In article <
e3273d04-cef5-4d01...@googlegroups.com>,
Bill Sloman <
bill....@gmail.com> wrote:
>On Thursday, 13 November 2014 23:24:43 UTC+11, David Eather wrote:
>> A while ago Phil Hobbs mentioned a jfet with 'interchangeable' drain and
>> source. I am wondering how much different that would be compared to if you
>> got 2 jfets (call them Q1 and Q2) and connected Q1 source to Q2 drain and
>> Q1 drain to Q2 source while commoning the gates together?
>>
>> Any thoughts?
>
>Regular J-FETs are perfectly symmetrical. The "drain" is the positive
>end of the channel, and the "source" the negative end. Swap the polarity
>and the J-FET works just the same way as it did before.
Somebody pointed me to an online copy of the National Semiconductor
JFET manual a while ago... it has actual diagrams of the layouts of
the dice for many of their JFET transistors. What I wrote at the
time:
For what it's worth... in the National Semiconductor book Bill
pointed me to, only one of the N-JFET processes (#52) explicitly
states that the source and drain are interchangeable.
In every one of those processes that I looked at (I think) it appears
that there is at least some asymmetry in the geometry of the source
and drain conductors on the dice. They're laid out as interlacing
"fingers", and it seems to be the case that one or the other of the
terminals has one more "finger" to it (that is, its outermost fingers
are always "outside" of the outermost fingers of the other terminal).
Most commonly it's the source which has the extra finger.
This could mean that this terminal has a bit of additional channel
area around it (on the "outside"). This might result in a slight
difference in channel-narrowing and pinch-off behavior between the two
possible orientations of the JFET (e.g. source-as-source, or
source-used-as-drain).
I'd hazard a guess that this is probably so slight that it's quite a
bit less than the part-to-part variation to be expected between
different JFETs of the same part number (or even from the same
wafer).
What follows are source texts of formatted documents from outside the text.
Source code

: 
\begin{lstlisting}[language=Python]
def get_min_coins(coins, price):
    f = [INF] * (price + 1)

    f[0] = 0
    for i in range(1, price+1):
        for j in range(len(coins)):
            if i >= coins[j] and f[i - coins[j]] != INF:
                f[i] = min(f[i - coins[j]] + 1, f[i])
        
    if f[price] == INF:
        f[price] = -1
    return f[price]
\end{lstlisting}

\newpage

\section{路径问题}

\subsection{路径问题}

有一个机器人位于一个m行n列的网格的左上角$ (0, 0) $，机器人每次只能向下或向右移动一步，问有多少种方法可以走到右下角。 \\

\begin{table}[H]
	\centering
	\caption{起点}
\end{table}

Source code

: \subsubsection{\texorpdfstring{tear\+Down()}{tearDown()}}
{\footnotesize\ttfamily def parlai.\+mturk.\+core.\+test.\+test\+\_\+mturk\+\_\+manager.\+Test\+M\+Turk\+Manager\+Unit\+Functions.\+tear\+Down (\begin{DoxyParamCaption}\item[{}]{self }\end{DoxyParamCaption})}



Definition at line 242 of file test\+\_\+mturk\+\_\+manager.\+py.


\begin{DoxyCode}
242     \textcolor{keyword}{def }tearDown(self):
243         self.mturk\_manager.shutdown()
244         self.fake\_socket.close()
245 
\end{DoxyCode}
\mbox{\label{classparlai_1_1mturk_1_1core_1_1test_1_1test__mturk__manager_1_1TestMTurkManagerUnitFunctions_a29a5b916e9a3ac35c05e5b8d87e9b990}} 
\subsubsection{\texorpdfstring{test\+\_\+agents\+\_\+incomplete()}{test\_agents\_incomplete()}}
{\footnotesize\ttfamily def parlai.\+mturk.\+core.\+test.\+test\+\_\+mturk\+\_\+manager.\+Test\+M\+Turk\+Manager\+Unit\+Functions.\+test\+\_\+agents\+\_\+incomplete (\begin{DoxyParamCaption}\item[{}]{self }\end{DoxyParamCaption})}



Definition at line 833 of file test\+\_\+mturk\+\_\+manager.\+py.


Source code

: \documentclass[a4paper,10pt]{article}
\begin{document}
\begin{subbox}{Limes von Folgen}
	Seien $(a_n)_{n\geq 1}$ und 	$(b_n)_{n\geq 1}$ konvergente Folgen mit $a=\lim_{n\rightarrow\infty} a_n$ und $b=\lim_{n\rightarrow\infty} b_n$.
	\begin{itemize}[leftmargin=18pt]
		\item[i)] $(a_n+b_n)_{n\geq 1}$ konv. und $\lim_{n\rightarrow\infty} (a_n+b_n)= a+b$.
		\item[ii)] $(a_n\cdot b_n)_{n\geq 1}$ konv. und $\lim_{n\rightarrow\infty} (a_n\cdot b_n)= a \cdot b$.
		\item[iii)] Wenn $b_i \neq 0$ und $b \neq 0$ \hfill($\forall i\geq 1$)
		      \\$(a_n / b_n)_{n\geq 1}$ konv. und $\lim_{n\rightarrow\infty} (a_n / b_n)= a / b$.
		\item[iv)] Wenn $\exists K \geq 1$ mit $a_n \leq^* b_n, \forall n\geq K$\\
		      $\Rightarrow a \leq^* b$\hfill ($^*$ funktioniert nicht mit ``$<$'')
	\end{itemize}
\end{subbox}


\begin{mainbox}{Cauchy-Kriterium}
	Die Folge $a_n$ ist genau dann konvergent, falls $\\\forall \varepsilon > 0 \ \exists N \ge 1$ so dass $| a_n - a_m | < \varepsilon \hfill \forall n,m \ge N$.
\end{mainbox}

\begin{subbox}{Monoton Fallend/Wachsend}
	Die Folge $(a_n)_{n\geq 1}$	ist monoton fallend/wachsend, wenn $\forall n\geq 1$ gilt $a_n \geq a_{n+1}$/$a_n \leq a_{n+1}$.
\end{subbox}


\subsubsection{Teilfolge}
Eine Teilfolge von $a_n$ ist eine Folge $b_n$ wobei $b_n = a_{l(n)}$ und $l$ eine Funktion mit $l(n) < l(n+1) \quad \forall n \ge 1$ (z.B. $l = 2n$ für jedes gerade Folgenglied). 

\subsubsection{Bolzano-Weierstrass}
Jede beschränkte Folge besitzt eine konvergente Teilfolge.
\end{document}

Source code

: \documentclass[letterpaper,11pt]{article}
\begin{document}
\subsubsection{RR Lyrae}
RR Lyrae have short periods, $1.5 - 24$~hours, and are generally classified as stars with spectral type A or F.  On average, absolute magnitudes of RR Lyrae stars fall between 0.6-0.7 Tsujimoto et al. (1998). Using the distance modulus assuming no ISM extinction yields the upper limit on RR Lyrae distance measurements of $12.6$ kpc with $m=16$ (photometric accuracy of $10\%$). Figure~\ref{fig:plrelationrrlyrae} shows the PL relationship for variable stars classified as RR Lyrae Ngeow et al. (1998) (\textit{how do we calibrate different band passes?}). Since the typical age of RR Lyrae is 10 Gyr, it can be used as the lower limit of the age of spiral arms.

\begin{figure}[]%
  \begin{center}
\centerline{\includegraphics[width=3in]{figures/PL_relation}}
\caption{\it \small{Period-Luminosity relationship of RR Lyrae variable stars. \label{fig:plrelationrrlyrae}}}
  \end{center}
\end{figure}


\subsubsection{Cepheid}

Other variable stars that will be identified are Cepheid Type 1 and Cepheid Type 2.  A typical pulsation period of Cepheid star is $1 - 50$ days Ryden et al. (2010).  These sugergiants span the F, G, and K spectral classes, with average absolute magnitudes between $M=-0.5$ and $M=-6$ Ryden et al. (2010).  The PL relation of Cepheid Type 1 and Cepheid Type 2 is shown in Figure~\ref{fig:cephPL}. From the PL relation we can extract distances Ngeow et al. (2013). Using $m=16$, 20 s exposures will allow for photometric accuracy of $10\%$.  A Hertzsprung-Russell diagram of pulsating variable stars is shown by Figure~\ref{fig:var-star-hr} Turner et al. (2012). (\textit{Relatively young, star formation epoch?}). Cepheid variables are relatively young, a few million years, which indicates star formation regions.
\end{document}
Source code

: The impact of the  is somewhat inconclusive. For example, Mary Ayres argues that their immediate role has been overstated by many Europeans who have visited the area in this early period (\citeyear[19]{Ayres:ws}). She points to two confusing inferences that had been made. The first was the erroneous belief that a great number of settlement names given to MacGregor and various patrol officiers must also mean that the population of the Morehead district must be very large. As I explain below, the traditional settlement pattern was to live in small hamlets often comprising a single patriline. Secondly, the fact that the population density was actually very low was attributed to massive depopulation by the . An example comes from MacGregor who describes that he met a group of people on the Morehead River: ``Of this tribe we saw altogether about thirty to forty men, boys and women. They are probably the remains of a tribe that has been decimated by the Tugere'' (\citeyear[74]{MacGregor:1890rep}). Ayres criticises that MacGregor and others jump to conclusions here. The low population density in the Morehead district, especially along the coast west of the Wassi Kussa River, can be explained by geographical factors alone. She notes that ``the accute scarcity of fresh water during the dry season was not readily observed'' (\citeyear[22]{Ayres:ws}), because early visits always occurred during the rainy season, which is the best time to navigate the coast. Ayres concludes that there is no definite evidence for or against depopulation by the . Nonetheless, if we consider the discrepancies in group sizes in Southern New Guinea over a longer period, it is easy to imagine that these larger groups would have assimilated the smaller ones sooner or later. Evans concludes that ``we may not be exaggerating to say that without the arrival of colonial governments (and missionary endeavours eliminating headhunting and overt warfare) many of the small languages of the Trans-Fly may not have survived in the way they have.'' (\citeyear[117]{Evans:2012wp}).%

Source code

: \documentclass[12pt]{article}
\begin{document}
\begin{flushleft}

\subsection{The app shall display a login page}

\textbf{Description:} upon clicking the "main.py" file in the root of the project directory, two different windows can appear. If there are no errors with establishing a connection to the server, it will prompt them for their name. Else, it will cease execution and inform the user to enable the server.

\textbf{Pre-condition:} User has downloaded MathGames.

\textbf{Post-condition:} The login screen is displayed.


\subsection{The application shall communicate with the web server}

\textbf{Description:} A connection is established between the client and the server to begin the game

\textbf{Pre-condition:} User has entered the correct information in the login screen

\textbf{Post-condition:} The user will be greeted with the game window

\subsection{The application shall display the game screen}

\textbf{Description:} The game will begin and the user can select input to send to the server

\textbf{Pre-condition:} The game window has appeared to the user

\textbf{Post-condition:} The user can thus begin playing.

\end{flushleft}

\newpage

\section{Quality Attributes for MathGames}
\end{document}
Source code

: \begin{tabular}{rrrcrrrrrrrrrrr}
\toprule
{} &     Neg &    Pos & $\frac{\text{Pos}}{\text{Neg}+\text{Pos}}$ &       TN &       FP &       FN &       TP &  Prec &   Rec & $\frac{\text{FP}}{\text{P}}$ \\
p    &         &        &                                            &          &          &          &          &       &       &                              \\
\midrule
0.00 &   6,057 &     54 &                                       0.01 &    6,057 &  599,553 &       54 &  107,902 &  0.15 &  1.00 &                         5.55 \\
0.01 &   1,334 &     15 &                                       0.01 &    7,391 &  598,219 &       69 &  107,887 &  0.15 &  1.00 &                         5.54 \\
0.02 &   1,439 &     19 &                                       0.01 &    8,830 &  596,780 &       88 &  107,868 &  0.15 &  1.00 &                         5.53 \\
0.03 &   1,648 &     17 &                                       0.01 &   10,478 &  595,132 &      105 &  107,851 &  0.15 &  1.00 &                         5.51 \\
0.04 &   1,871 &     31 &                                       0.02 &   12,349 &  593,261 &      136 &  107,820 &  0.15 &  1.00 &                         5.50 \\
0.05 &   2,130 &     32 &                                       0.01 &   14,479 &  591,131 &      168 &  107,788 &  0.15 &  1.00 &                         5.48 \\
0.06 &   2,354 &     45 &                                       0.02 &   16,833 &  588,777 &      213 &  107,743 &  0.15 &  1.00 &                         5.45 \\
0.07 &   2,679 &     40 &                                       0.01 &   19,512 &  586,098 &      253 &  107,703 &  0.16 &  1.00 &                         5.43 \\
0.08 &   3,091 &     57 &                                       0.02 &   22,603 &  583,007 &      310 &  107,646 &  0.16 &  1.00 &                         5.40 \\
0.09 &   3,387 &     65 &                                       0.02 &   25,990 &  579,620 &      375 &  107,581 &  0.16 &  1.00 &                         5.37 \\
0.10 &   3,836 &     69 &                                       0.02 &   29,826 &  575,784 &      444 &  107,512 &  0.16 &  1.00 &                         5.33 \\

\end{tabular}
I suppose it might be noticeable if you had a monolithic
dual, and ran one of the two right-side-up and the other
upside-down... but that'd be a silly way to spend your money :-)
I suppose I could put a few different ones on a curve-tracer and see
whether reversing the source/drain makes a significant difference.
I never did do that particular experiment... but since I've gotten a
7CT1N plug-in for my old 7904 scope, and have made a nice socketed
test-jig for it, I really should run one or two JFETs through a test
of this sort and take photos of the screen and see if the curves vary
at all when I flip the transistor upside-down.